» **Exercise instructions**:
Each line of the data below from the one holding "通过本指南，你应该能够成功部署并配置自己的 Prompt Optimizer" to the one holding "CDA: We could", inclusive, is to be reproduced exactly; no other line belongs in the answer.

"""

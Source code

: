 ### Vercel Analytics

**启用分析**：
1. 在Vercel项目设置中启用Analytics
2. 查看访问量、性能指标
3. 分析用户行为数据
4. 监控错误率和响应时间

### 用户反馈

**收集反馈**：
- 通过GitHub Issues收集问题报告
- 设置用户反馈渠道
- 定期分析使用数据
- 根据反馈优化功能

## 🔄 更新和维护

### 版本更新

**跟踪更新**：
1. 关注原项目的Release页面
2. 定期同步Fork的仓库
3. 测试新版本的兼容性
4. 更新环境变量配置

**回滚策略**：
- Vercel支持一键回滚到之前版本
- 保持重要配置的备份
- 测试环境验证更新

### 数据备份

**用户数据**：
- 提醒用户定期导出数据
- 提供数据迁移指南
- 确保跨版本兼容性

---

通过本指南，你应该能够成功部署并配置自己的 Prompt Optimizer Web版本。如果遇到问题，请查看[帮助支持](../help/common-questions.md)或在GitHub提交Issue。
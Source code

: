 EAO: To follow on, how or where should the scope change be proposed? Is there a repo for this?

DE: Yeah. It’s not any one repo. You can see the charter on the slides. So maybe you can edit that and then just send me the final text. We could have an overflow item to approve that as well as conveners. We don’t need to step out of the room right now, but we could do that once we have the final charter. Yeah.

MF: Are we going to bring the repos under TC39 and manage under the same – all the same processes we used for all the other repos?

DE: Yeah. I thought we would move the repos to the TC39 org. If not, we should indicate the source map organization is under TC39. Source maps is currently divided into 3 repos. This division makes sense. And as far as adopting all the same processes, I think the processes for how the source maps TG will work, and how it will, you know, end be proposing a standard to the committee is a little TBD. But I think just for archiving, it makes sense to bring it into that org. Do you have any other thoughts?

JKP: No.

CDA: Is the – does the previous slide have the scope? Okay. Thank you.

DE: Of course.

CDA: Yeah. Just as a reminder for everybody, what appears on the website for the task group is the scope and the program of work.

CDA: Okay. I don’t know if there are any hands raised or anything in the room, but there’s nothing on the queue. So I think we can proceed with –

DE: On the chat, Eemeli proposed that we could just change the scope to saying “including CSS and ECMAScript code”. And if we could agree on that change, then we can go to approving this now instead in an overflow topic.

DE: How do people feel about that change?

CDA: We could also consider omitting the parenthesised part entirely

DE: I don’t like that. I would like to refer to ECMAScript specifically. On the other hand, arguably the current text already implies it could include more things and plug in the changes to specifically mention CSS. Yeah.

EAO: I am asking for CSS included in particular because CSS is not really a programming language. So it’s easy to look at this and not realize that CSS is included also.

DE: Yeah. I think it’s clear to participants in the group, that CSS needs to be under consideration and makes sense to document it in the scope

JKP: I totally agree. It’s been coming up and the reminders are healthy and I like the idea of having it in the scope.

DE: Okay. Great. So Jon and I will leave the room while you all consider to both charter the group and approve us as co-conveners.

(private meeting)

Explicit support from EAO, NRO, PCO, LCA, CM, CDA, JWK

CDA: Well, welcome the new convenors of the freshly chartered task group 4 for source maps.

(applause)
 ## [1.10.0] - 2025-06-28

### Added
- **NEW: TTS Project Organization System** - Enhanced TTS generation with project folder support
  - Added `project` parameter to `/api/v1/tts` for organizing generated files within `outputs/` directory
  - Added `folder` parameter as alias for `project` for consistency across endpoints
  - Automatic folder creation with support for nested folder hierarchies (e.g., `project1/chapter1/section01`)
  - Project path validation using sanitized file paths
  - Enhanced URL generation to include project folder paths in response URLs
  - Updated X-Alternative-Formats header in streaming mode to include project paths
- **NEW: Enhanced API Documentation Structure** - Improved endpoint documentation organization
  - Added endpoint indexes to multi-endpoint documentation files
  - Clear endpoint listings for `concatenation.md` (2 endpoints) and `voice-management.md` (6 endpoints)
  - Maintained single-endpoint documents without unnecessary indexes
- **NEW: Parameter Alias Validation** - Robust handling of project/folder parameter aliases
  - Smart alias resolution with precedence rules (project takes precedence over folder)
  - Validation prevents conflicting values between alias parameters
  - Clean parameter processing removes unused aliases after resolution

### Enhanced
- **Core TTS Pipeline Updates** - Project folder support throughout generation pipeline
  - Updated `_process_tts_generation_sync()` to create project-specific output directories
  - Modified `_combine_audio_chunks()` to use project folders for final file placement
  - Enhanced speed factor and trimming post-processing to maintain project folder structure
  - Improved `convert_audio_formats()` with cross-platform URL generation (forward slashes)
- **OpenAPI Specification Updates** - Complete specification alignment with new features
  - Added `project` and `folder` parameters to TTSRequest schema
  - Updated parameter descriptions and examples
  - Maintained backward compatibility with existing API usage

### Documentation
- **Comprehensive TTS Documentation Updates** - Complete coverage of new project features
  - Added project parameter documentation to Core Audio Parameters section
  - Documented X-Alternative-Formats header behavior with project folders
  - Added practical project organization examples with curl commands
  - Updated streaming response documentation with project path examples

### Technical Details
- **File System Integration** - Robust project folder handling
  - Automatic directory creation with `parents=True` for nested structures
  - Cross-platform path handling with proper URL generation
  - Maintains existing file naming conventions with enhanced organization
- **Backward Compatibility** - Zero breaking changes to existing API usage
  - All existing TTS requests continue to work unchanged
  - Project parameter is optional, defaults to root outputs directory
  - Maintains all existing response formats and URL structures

"""

» **Written response**:
通过本指南，你应该能够成功部署并配置自己的 Prompt Optimizer Web版本。如果遇到问题，请查看[帮助支持](../help/common-questions.md)或在GitHub提交Issue。
Source code

: EAO: To follow on, how or where should the scope change be proposed? Is there a repo for this?

DE: Yeah. It’s not any one repo. You can see the charter on the slides. So maybe you can edit that and then just send me the final text. We could have an overflow item to approve that as well as conveners. We don’t need to step out of the room right now, but we could do that once we have the final charter. Yeah.

MF: Are we going to bring the repos under TC39 and manage under the same – all the same processes we used for all the other repos?

DE: Yeah. I thought we would move the repos to the TC39 org. If not, we should indicate the source map organization is under TC39. Source maps is currently divided into 3 repos. This division makes sense. And as far as adopting all the same processes, I think the processes for how the source maps TG will work, and how it will, you know, end be proposing a standard to the committee is a little TBD. But I think just for archiving, it makes sense to bring it into that org. Do you have any other thoughts?

JKP: No.

CDA: Is the – does the previous slide have the scope? Okay. Thank you.

DE: Of course.

CDA: Yeah. Just as a reminder for everybody, what appears on the website for the task group is the scope and the program of work.

CDA: Okay. I don’t know if there are any hands raised or anything in the room, but there’s nothing on the queue. So I think we can proceed with –

DE: On the chat, Eemeli proposed that we could just change the scope to saying “including CSS and ECMAScript code”. And if we could agree on that change, then we can go to approving this now instead in an overflow topic.

DE: How do people feel about that change?

CDA: We could also consider omitting the parenthesised part entirely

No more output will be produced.